> ABOUT THIS TASK:
The response should be the data again, identical in every line.

________________________________________

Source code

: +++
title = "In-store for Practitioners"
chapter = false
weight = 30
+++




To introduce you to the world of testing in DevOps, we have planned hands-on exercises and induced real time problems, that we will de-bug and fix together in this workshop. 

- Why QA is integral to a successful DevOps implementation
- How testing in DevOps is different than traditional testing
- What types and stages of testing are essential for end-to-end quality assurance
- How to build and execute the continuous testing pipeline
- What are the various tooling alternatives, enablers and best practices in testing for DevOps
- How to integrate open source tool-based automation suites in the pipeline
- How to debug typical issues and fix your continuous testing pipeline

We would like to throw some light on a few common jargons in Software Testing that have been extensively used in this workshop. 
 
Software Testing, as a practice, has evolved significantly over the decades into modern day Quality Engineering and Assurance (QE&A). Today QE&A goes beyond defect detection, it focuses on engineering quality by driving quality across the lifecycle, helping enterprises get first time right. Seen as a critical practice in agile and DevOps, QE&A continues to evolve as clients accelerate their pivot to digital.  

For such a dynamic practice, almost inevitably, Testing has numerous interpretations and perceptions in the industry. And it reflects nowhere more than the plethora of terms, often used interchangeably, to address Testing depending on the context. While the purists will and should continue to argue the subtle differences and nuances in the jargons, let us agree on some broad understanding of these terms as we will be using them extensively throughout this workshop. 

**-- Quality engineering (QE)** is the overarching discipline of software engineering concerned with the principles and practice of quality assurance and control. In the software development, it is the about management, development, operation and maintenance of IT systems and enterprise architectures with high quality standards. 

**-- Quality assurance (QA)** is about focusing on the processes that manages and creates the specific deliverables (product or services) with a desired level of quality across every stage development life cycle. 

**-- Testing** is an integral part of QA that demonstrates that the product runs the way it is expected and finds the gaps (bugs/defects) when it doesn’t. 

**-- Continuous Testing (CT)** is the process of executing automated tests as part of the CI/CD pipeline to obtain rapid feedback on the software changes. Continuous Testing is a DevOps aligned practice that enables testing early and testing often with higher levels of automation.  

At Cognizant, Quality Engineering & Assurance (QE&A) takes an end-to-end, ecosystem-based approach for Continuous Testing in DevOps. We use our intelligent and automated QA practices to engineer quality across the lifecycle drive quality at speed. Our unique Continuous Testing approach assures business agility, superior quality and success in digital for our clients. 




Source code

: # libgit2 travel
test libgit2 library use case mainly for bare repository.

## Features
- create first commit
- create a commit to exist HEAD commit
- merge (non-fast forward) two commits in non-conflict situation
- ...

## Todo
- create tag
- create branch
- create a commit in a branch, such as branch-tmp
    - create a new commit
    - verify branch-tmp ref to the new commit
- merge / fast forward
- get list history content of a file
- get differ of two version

________________________________________

> TASK RESULT:
Source code

: +++
title = "In-store for Practitioners"
chapter = false
weight = 30
+++




To introduce you to the world of testing in DevOps, we have planned hands-on exercises and induced real time problems, that we will de-bug and fix together in this workshop. 

- Why QA is integral to a successful DevOps implementation
- How testing in DevOps is different than traditional testing
- What types and stages of testing are essential for end-to-end quality assurance
- How to build and execute the continuous testing pipeline
- What are the various tooling alternatives, enablers and best practices in testing for DevOps
- How to integrate open source tool-based automation suites in the pipeline
- How to debug typical issues and fix your continuous testing pipeline

We would like to throw some light on a few common jargons in Software Testing that have been extensively used in this workshop. 
 
Software Testing, as a practice, has evolved significantly over the decades into modern day Quality Engineering and Assurance (QE&A). Today QE&A goes beyond defect detection, it focuses on engineering quality by driving quality across the lifecycle, helping enterprises get first time right. Seen as a critical practice in agile and DevOps, QE&A continues to evolve as clients accelerate their pivot to digital.  

For such a dynamic practice, almost inevitably, Testing has numerous interpretations and perceptions in the industry. And it reflects nowhere more than the plethora of terms, often used interchangeably, to address Testing depending on the context. While the purists will and should continue to argue the subtle differences and nuances in the jargons, let us agree on some broad understanding of these terms as we will be using them extensively throughout this workshop. 

**-- Quality engineering (QE)** is the overarching discipline of software engineering concerned with the principles and practice of quality assurance and control. In the software development, it is the about management, development, operation and maintenance of IT systems and enterprise architectures with high quality standards. 

**-- Quality assurance (QA)** is about focusing on the processes that manages and creates the specific deliverables (product or services) with a desired level of quality across every stage development life cycle. 

**-- Testing** is an integral part of QA that demonstrates that the product runs the way it is expected and finds the gaps (bugs/defects) when it doesn’t. 

**-- Continuous Testing (CT)** is the process of executing automated tests as part of the CI/CD pipeline to obtain rapid feedback on the software changes. Continuous Testing is a DevOps aligned practice that enables testing early and testing often with higher levels of automation.  

At Cognizant, Quality Engineering & Assurance (QE&A) takes an end-to-end, ecosystem-based approach for Continuous Testing in DevOps. We use our intelligent and automated QA practices to engineer quality across the lifecycle drive quality at speed. Our unique Continuous Testing approach assures business agility, superior quality and success in digital for our clients. 




Source code

: # libgit2 travel
test libgit2 library use case mainly for bare repository.

## Features
- create first commit
- create a commit to exist HEAD commit
- merge (non-fast forward) two commits in non-conflict situation
- ...

## Todo
- create tag
- create branch
- create a commit in a branch, such as branch-tmp
    - create a new commit
    - verify branch-tmp ref to the new commit
- merge / fast forward
- get list history content of a file
- get differ of two version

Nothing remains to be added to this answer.